The grant is shared jointly between the local EDC and the Jackson County Industrial Development Corporation. It will pay to provide classes that will be held in both counties.
The classes are Life Skills I, Life Skills II and Skills for Success. The first two classes will be provided by instructors from Ivy Tech Community College and the last one will be taught by Purdue University instructors.
“We are recognizing there is a competitive job market in our region,” explained Kathy Ertel, executive director of the Jennings County EDC. “Jackson and Jennings counties share a workforce and we feel like with the types of jobs that are currently here and the high skill level positions that we want to attract, we need this type of program.”
The classes will not teach a specific type of job, but rather they are for training for a specific skill set.
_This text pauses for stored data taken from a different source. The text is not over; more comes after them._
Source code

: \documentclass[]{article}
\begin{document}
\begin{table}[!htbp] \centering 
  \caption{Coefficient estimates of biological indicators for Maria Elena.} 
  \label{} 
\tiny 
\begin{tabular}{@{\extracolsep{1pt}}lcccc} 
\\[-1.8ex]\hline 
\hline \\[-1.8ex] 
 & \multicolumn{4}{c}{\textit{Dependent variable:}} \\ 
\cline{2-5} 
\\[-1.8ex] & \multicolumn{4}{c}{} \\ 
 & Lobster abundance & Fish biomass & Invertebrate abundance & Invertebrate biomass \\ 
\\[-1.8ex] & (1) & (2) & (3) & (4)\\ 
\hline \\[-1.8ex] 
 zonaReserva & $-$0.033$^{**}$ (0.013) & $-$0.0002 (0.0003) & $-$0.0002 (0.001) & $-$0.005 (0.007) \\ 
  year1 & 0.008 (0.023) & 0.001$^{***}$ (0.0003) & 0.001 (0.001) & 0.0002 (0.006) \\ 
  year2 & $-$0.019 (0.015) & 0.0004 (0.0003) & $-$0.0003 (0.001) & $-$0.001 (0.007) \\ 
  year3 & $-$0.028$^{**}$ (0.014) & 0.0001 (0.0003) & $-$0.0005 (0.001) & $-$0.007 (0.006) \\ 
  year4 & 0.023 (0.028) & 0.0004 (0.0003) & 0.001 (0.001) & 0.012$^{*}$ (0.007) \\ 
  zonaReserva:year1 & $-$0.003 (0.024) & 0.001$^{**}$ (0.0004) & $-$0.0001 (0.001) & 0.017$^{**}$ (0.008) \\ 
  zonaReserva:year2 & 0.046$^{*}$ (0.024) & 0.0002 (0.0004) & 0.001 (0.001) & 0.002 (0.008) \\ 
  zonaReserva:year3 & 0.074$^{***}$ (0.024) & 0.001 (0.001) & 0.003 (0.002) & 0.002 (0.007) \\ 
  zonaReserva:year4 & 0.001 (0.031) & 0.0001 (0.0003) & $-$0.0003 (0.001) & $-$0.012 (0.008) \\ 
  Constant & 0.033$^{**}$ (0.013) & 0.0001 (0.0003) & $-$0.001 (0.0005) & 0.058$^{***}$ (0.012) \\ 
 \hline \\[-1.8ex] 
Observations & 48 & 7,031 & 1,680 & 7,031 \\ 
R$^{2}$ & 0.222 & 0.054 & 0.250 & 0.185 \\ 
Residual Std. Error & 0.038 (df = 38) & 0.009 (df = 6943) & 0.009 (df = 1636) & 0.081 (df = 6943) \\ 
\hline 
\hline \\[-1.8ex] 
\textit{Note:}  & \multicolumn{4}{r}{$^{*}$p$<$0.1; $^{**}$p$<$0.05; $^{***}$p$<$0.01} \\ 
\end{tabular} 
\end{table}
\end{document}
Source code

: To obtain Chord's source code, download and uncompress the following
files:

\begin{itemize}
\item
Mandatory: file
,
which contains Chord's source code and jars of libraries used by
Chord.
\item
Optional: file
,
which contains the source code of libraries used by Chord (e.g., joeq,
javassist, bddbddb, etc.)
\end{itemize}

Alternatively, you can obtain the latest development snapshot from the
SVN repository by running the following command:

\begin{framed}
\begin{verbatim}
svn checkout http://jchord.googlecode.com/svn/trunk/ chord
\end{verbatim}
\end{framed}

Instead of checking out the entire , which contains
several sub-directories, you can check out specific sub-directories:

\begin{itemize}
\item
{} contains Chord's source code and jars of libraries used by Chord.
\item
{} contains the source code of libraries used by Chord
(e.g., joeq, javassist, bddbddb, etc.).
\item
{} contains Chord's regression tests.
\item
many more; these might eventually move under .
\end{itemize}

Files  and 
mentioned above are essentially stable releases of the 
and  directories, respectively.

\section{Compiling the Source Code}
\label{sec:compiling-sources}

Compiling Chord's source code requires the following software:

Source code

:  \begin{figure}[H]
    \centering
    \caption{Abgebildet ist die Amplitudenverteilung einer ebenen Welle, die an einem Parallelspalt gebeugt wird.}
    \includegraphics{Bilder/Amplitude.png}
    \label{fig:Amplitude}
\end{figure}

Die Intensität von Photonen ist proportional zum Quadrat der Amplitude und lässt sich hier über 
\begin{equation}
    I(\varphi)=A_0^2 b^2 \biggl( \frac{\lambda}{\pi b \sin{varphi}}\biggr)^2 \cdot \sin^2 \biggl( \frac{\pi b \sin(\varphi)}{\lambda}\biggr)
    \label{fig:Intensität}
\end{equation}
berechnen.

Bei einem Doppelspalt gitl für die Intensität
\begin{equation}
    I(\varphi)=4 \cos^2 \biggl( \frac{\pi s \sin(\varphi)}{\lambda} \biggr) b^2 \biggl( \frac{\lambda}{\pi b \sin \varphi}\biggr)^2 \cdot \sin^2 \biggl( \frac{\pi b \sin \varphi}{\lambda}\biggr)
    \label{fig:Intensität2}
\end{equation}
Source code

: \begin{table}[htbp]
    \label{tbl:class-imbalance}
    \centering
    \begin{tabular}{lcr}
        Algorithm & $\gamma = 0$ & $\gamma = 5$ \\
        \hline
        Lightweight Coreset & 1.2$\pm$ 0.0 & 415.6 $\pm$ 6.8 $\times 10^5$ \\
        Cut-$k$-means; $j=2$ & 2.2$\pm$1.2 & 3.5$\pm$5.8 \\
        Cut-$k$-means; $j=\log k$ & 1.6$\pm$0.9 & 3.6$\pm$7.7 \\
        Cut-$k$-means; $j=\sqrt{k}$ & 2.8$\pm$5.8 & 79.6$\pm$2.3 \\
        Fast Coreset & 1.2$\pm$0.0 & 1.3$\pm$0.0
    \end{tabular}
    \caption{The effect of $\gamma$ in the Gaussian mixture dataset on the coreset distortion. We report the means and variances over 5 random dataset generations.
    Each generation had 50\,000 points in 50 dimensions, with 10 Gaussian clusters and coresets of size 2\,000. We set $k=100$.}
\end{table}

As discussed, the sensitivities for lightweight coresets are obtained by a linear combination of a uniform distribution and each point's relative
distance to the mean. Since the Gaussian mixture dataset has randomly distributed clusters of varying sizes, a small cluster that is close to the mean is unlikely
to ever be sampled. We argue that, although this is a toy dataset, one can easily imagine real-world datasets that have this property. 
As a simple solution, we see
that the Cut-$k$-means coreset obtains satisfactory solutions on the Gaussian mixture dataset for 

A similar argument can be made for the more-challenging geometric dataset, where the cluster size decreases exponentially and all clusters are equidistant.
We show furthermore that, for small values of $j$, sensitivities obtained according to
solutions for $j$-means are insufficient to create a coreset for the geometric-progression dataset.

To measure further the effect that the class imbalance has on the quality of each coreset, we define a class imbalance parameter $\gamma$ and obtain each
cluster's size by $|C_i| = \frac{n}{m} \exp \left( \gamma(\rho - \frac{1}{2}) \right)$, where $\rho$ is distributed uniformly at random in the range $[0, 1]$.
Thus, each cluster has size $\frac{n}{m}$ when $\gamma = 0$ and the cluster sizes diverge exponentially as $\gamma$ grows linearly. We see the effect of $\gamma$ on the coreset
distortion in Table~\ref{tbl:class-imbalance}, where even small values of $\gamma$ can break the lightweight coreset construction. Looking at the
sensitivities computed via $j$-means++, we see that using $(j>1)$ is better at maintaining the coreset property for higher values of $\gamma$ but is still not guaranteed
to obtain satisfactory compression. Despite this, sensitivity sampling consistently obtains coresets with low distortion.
Ertel explained the program’s classes will teach more of an advanced manufacturing skill set.
“This will give citizens the opportunity to work in various different positions and are transferrable to many different companies,” Ertel added. “We have partnered with Jackson County Economic Development Commission to be proactive to provide these types of jobs.”
Ertel and Jim Plump, executive director of the Jackson County EDC, learned of the new grants that were going to become available. Ertel and Plump then put their heads together and came up with the idea of sharing the money to provide both counties’ residents with the chance to learn more advanced skills for positions open in local manufacturing.
“There are no longer county lines when it comes to our workforce,” Ertel said. “If you attend the program and have to miss a day, you can run over to Jackson County to make it up. The classes will be ‘mirrored’.”
The classes will be conducted at the Education and Training Center in North Vernon and the Jackson County Learning Center in Seymour.
No start date has been set nor has registering started at this time. Ertel said that in the original grant application she and Plump wanted to begin offering the classes by March 2017.
“When we get a definite schedule set to start signing people up for the classes, it will be publicized in the Plain Dealer and Sun,” Ertel said. “We will be using social media to get the word out as well.”
There will be no fee to participate in the classes.
“We hope there will be a lot of people who take advantage of this very special opportunity,” Ertel added. “If we have a lot of people interested in taking these classes, we hope to find a way to keep the program going. Taking these classes is an excellent opportunity for people in our community who are interested changing positions.”
Keep an eye out around March, 2017 for the big announcement that sign ups are now being accepted for the program.
“We want to especially thank the Indiana Office of Community and Rural Affairs for the grant,” Ertel added. “Now that the Stellar work is complete (which was funded through ORCA), we will be moving on to this project which we hope is the first of many more to come.”